[Task goal] Beginning with the line containing "needed for the" and ending with the last line of the entries below, copy each line exactly and nothing else.

Excerpts from a dataset
%%
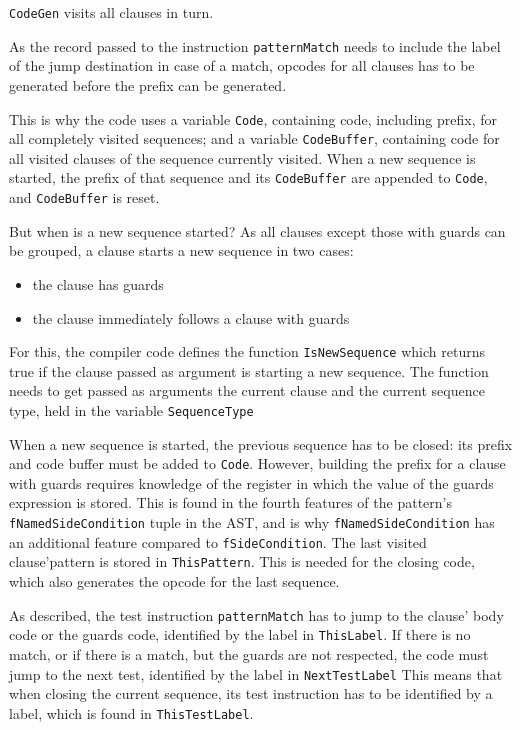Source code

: \documentclass[a4paper]{memoir}
\begin{document}
\lstinline!CodeGen! visits all clauses in turn.

As the record passed to the instruction \lstinline!patternMatch! needs to
include the label of the jump destination in case of a match, opcodes for all
clauses has to be generated before the prefix can be generated.

This is why the code uses a variable \lstinline!Code!, containing code,
including prefix, for all completely visited sequences; and a variable
\lstinline!CodeBuffer!, containing code for all visited clauses of the sequence
currently visited. When a new sequence is started, the prefix of that sequence
and its \lstinline!CodeBuffer! are appended to \lstinline!Code!, and
\lstinline!CodeBuffer! is reset.

But when is a new sequence started? As all clauses except those with guards can
be grouped, a clause starts a new sequence in two cases:
\begin{itemize}
  \item the clause has guards
  \item the clause immediately follows a clause with guards
\end{itemize}

For this, the compiler code defines the function
\lstinline!IsNewSequence! which returns true if the clause passed as argument
is starting a new sequence. The function needs to get passed as arguments the current clause and
the current sequence type, held in the variable \lstinline!SequenceType!

\label{sec:codegen:fNamedSideCondition}When a new sequence is started, the previous sequence has to be closed: its
prefix and code buffer must be added to \lstinline!Code!. However, building the
prefix for a clause with guards requires knowledge of the register in which the
value of the guards expression is stored. This is found in the fourth features
of the pattern's \lstinline!fNamedSideCondition! tuple in the AST, and is why
 \lstinline!fNamedSideCondition! has an additional feature compared to
 \lstinline!fSideCondition!.
The last visited clause'pattern is stored in \lstinline!ThisPattern!. This is
needed for the closing code, which also generates the opcode for the last sequence.

As described, the test instruction \lstinline!patternMatch! has to jump to the
clause' body code or the guards code, identified by the label in
\lstinline!ThisLabel!. If there is no match, or if there is a match, but the
guards are not respected, the code must jump to the next test, identified by the
label in \lstinline!NextTestLabel!
This means that when closing the current sequence, its test instruction has to
be identified by a label, which is found in \lstinline!ThisTestLabel!.
\end{document}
%%
[Solution to the exercise]
needed for the closing code, which also generates the opcode for the last sequence.

As described, the test instruction \lstinline!patternMatch! has to jump to the
clause' body code or the guards code, identified by the label in
\lstinline!ThisLabel!. If there is no match, or if there is a match, but the
guards are not respected, the code must jump to the next test, identified by the
label in \lstinline!NextTestLabel!
This means that when closing the current sequence, its test instruction has to
be identified by a label, which is found in \lstinline!ThisTestLabel!.
\end{document}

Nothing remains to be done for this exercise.